Work instruction:
Every line in the records below with the string "show" is to be copied out.

--- Data supplied Enclosed Below ---

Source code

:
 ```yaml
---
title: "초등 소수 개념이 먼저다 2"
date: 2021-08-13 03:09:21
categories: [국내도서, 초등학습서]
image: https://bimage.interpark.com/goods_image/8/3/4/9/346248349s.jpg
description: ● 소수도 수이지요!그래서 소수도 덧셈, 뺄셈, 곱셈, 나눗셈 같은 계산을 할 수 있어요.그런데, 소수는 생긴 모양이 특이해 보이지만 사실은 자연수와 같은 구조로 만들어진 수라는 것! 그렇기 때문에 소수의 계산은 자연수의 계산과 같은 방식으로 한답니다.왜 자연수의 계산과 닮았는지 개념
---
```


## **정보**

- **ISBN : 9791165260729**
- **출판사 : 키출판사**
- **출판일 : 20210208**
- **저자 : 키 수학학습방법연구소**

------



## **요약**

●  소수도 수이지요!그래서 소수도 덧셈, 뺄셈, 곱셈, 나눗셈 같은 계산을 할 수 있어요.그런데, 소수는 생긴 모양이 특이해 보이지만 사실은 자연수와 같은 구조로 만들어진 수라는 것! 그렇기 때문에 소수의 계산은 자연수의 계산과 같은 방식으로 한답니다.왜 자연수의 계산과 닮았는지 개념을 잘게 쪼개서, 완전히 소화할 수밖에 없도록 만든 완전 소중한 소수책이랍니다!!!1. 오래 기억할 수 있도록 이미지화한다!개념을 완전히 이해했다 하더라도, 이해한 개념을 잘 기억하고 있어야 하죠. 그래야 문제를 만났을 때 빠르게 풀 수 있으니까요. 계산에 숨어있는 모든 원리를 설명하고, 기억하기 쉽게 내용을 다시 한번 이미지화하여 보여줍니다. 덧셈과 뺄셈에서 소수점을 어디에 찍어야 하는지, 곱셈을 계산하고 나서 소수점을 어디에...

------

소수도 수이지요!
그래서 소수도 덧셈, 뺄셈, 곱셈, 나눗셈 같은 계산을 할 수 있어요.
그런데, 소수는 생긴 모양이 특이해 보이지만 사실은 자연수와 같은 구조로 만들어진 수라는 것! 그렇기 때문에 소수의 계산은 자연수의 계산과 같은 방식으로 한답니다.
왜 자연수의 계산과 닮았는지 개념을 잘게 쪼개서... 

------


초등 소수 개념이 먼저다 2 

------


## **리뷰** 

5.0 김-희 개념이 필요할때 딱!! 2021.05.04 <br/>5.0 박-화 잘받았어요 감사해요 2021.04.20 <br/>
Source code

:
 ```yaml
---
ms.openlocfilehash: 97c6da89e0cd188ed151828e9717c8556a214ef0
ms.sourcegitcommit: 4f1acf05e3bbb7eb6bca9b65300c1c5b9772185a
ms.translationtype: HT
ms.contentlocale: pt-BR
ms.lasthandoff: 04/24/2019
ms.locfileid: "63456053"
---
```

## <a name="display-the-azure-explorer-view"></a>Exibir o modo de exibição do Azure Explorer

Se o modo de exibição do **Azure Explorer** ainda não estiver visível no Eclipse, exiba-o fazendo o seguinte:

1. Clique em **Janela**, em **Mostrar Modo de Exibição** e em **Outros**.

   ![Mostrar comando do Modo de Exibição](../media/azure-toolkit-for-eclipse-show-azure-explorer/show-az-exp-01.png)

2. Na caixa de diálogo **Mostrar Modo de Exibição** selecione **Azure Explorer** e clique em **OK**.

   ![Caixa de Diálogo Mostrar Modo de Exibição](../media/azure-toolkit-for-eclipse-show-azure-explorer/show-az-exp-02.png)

--- End of Enclosed Data supplied ---

Written answer:
   ![Mostrar comando do Modo de Exibição](../media/azure-toolkit-for-eclipse-show-azure-explorer/show-az-exp-01.png)
   ![Caixa de Diálogo Mostrar Modo de Exibição](../media/azure-toolkit-for-eclipse-show-azure-explorer/show-az-exp-02.png)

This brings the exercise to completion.